This site began as the website for my 2016 candidacy tor Congress. I ran for U.S. Representative for the 24th District as a Green Party candidate. It was educational, as I learned firsthand how completely the political system is controlled by and for the very few. I think we all understand this better after the 2016 election.
The main purpose of the campaign was to give more visibility to the reasons for our predicament and more visibility to possible solutions. What I realize ever more clearly is the system(s) themselves — monetary system, duopoly electoral system, agriculture system, transportation system, military system — cannot cope with alternative or competing ideas. I suppose any social heirarchy must ruthlessly eliminate competition to preserve itself. So the reformers are relegated to the fringe of social awareness. Yet, when the ruling class structures break and fall, when the light shines on alternatives, the reformers who have put forth ideas will have a chance.
Acacia farnesiana, better known as the huisache tree, is a small thorny tree that is probably native to the more arid regions of Central America and the Southwest United States. It is regarded as an invasive species in some areas. It tends to sprout in multiple spindly trunks that have rather long and sharp thorns. it takes more of a tree form as it matures and can be pruned to an attractive shape. It has yellow orange flowers in the spring and produces seed pods as is characteristic of the legume family. Learn more at the Lady Bird Johnson Wildflower Center where it is known as vachellia farnesiana.
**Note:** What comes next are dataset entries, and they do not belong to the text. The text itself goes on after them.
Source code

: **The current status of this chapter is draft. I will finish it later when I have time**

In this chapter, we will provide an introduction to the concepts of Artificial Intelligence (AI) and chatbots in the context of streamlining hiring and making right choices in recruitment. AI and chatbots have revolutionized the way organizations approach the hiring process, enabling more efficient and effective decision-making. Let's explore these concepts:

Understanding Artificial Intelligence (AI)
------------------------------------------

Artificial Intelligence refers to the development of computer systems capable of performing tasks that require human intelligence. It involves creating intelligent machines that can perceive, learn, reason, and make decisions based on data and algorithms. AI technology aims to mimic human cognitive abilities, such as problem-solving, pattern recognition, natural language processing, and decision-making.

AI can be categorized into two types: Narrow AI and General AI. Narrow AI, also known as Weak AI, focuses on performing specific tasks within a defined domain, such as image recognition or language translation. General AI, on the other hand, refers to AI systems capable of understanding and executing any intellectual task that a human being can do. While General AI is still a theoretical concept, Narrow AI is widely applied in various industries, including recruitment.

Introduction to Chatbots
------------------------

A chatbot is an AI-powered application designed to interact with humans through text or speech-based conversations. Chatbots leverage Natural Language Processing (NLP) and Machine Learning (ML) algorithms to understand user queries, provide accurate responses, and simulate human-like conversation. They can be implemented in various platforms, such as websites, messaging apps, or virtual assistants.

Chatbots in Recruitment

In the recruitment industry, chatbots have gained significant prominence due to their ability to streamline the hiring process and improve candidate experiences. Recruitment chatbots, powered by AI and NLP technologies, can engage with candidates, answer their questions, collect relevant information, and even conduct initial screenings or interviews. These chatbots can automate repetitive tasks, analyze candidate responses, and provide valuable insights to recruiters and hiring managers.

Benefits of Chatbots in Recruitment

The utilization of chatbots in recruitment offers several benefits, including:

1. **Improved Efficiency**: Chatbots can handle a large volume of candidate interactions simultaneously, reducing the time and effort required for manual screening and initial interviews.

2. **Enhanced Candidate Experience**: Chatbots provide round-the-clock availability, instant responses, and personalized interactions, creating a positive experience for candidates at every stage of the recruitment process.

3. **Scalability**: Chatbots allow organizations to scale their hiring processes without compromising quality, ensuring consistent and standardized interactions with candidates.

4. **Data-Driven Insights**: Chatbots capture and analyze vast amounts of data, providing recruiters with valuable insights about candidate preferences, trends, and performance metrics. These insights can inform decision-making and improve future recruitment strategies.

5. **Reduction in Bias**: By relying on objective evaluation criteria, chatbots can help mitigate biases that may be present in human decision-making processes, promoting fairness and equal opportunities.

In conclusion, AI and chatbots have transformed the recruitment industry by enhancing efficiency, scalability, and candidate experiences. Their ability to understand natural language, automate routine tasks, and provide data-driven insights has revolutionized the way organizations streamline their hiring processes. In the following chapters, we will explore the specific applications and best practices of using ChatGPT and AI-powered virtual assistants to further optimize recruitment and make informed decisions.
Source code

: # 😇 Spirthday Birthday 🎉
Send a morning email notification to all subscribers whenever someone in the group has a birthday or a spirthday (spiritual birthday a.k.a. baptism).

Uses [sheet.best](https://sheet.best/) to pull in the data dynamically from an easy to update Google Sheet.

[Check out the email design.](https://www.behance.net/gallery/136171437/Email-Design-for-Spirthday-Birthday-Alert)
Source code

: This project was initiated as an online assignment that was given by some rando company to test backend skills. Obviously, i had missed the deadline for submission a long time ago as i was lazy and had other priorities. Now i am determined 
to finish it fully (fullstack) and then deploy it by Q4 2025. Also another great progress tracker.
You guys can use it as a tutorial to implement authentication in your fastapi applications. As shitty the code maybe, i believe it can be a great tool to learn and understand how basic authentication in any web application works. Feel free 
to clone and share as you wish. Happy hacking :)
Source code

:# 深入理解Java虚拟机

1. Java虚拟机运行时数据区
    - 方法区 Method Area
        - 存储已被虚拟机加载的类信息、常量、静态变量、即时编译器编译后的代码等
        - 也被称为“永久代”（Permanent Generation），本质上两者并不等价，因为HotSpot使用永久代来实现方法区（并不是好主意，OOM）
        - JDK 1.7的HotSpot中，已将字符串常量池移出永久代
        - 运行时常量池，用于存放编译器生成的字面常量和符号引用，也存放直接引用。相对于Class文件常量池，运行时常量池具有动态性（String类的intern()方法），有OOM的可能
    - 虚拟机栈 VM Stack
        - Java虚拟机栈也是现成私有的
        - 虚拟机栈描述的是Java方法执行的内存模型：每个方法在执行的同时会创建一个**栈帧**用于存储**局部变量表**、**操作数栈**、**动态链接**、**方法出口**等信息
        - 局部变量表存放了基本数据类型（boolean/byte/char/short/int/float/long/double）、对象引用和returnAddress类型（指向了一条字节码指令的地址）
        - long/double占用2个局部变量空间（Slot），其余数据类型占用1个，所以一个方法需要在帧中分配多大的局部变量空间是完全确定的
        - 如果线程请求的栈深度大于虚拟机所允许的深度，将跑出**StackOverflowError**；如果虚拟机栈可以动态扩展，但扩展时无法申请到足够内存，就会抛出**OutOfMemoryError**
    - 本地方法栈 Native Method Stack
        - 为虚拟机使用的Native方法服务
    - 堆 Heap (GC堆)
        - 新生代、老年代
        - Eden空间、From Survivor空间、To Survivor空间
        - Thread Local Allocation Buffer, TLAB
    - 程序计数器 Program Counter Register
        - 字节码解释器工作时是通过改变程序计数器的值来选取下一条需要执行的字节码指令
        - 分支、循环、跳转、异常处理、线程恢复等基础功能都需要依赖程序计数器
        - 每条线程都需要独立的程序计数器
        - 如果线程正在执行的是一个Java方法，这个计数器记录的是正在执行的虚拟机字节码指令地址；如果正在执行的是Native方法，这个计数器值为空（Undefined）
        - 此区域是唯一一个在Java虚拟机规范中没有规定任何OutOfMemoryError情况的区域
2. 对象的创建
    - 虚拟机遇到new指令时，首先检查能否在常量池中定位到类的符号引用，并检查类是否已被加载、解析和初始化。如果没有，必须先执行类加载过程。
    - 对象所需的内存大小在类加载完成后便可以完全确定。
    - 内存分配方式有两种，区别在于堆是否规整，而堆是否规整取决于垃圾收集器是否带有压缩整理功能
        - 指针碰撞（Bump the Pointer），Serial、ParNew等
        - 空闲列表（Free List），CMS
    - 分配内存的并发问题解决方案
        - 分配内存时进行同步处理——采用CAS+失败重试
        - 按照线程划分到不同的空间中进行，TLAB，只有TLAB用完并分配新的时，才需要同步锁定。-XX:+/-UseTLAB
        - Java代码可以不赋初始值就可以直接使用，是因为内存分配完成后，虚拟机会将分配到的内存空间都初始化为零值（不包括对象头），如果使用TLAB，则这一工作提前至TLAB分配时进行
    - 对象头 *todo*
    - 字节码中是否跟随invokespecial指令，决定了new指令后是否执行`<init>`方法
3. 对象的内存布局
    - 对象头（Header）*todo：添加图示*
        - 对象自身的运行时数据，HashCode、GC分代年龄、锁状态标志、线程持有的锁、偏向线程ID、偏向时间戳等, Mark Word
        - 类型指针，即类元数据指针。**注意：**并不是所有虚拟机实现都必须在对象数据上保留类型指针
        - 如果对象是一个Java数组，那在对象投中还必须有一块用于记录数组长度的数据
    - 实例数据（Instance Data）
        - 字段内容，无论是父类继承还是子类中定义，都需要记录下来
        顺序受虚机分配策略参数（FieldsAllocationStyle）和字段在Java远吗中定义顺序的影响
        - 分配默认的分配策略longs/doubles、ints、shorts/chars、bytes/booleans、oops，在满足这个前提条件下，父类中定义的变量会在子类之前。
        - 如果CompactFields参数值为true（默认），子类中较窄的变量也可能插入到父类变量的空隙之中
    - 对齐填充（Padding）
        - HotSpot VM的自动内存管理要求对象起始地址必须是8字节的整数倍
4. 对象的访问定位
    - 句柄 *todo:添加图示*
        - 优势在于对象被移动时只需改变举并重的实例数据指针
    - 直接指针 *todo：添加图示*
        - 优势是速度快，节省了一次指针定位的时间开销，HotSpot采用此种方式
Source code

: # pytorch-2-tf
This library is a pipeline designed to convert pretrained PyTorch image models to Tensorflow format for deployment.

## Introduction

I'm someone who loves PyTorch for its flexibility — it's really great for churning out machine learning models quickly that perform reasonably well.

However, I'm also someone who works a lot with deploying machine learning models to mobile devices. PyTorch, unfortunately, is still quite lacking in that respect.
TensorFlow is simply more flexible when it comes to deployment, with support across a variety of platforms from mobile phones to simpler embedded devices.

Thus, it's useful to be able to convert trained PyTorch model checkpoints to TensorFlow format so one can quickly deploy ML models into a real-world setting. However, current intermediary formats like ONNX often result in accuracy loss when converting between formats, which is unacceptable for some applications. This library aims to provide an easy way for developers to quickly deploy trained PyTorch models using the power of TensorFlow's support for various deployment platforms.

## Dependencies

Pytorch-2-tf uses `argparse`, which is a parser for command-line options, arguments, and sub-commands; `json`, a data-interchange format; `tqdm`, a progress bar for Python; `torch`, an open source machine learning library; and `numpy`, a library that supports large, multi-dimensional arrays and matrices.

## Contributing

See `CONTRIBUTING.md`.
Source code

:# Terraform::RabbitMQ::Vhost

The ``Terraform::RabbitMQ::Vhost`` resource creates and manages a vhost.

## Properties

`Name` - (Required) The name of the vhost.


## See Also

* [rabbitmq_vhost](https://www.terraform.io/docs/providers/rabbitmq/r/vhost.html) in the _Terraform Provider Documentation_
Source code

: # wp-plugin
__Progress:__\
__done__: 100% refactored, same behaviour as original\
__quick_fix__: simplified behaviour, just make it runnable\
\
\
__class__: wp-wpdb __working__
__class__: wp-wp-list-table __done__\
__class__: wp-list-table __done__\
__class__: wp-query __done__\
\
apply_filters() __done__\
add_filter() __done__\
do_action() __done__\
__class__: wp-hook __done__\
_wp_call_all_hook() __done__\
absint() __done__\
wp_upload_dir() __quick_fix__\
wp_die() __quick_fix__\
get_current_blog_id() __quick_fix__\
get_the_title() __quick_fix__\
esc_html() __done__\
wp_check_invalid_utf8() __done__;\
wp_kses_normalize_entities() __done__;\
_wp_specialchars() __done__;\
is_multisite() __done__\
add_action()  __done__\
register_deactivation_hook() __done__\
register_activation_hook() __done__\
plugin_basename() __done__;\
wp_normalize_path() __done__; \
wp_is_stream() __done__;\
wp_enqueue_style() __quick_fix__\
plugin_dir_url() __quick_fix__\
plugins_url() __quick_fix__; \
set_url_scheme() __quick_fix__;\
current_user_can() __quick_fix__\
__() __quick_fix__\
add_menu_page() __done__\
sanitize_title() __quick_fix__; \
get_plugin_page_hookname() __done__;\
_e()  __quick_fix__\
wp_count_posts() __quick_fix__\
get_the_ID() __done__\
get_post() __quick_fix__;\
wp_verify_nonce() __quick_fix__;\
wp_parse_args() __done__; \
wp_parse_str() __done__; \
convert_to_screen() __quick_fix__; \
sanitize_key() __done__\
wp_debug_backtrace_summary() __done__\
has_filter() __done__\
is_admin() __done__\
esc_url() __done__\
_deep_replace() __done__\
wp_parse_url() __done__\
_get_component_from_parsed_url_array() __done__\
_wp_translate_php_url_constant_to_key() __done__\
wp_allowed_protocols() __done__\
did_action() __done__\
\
I chose this mascot because I feel it is representative of the probable future for a Texan in the 21st century.
Texas is becomming more and more a car-park colony of Wall Street. I have a morbid fascination with the methods and memes of this progression, and a strong desire to find another way. The ruling class proudly points to enormous highway monuments and wide strips of concrete, while hiding the costs and pretending to be mystified by rising taxes. Texas is a leader in greenhouse gas emissions and climate change denial seems to be the official religion. The grip of fossil fuels and the banking cartel is strong, but their system is brittle and vulnerable. Perhaps there will be a final great traffic jam where millions of cars are trapped together for eternity.
I am also quite interested in the agriculture practices of Texas. The agricultural sector is a major user of chemicals, but I am not sure when the last good harvest occurred. It seems it is either too flooded or too dry or too hot for optimal chemical doused genetically modified conditions. I have found the information to be mostly unavailable, which has prevented me from exploring this very important topic. And then there is hurricane Harvey. Will Houston ever recover, or will there just be a sacrifice zone that is never mentioned?